**Saved entries:**

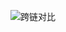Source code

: ![跨链对比](https://raw.githubusercontent.com/alpha7b/To_do/master/dcrm_pic/%E8%B7%A8%E9%93%BE%E5%AF%B9%E6%AF%94_%E4%B8%AD%E6%96%87.JPG?token=ANJR2LGJKX37TV5J64BLBU25Z2EXS)
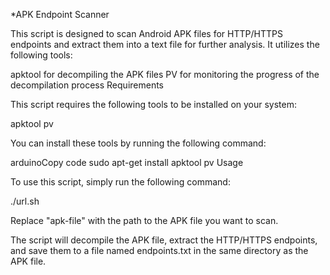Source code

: 

*APK Endpoint Scanner

This script is designed to scan Android APK files for HTTP/HTTPS endpoints and extract them into a text file for further analysis. It utilizes the following tools:

apktool for decompiling the APK files
PV for monitoring the progress of the decompilation process
Requirements

This script requires the following tools to be installed on your system:

apktool
pv

You can install these tools by running the following command:

arduinoCopy code
sudo apt-get install apktool pv
Usage

To use this script, simply run the following command:

./url.sh <apk-file>

Replace "apk-file" with the path to the APK file you want to scan.

The script will decompile the APK file, extract the HTTP/HTTPS endpoints, and save them to a file named endpoints.txt in the same directory as the APK file.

**Required action:** Your reply should hold every line above exactly as written and none of the pictures.

**Problem solution:**
Source code

: ![跨链对比](https://raw.githubusercontent.com/alpha7b/To_do/master/dcrm_pic/%E8%B7%A8%E9%93%BE%E5%AF%B9%E6%AF%94_%E4%B8%AD%E6%96%87.JPG?token=ANJR2LGJKX37TV5J64BLBU25Z2EXS)
Source code

: 

*APK Endpoint Scanner

This script is designed to scan Android APK files for HTTP/HTTPS endpoints and extract them into a text file for further analysis. It utilizes the following tools:

apktool for decompiling the APK files
PV for monitoring the progress of the decompilation process
Requirements

This script requires the following tools to be installed on your system:

apktool
pv

You can install these tools by running the following command:

arduinoCopy code
sudo apt-get install apktool pv
Usage

To use this script, simply run the following command:

./url.sh <apk-file>

Replace "apk-file" with the path to the APK file you want to scan.

The script will decompile the APK file, extract the HTTP/HTTPS endpoints, and save them to a file named endpoints.txt in the same directory as the APK file.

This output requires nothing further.